Stored data entries:
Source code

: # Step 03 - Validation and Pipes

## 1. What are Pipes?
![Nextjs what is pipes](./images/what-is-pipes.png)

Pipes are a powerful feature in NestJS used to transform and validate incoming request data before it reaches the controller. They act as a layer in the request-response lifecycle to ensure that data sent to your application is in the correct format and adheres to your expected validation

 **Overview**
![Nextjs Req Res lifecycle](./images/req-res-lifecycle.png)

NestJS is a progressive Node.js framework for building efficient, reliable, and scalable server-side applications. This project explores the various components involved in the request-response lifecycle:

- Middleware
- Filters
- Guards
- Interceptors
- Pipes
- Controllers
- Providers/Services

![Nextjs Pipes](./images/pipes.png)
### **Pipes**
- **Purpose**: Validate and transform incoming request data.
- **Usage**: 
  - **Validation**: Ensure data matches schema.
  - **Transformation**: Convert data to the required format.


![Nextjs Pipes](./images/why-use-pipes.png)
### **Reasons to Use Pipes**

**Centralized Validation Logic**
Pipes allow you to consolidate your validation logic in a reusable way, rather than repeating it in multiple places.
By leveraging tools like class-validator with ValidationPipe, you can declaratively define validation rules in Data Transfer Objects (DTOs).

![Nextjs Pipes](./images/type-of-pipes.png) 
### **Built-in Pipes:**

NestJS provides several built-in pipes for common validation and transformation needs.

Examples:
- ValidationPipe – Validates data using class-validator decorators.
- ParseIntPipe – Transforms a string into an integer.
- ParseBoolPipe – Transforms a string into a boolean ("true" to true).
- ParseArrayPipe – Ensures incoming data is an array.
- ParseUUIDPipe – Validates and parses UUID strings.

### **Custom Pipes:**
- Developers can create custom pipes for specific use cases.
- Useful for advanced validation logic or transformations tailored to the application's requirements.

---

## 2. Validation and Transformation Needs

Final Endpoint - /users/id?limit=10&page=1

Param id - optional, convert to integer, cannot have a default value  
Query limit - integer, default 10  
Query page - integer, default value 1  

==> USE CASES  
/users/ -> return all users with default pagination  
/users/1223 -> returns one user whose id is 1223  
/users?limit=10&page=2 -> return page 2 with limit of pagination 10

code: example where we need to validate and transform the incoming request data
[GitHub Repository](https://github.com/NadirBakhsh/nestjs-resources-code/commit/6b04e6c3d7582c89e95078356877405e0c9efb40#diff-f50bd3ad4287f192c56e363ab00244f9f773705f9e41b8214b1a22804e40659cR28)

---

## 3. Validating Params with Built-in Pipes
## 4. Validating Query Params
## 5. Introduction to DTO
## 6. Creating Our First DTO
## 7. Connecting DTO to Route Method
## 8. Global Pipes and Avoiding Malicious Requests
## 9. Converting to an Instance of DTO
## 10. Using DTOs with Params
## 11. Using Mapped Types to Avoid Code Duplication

The task:
Among the records, find the lines that contain "Nextjs" and copy each of them.

Completed task:
![Nextjs what is pipes](./images/what-is-pipes.png)
![Nextjs Req Res lifecycle](./images/req-res-lifecycle.png)
![Nextjs Pipes](./images/pipes.png)
![Nextjs Pipes](./images/why-use-pipes.png)
![Nextjs Pipes](./images/type-of-pipes.png) 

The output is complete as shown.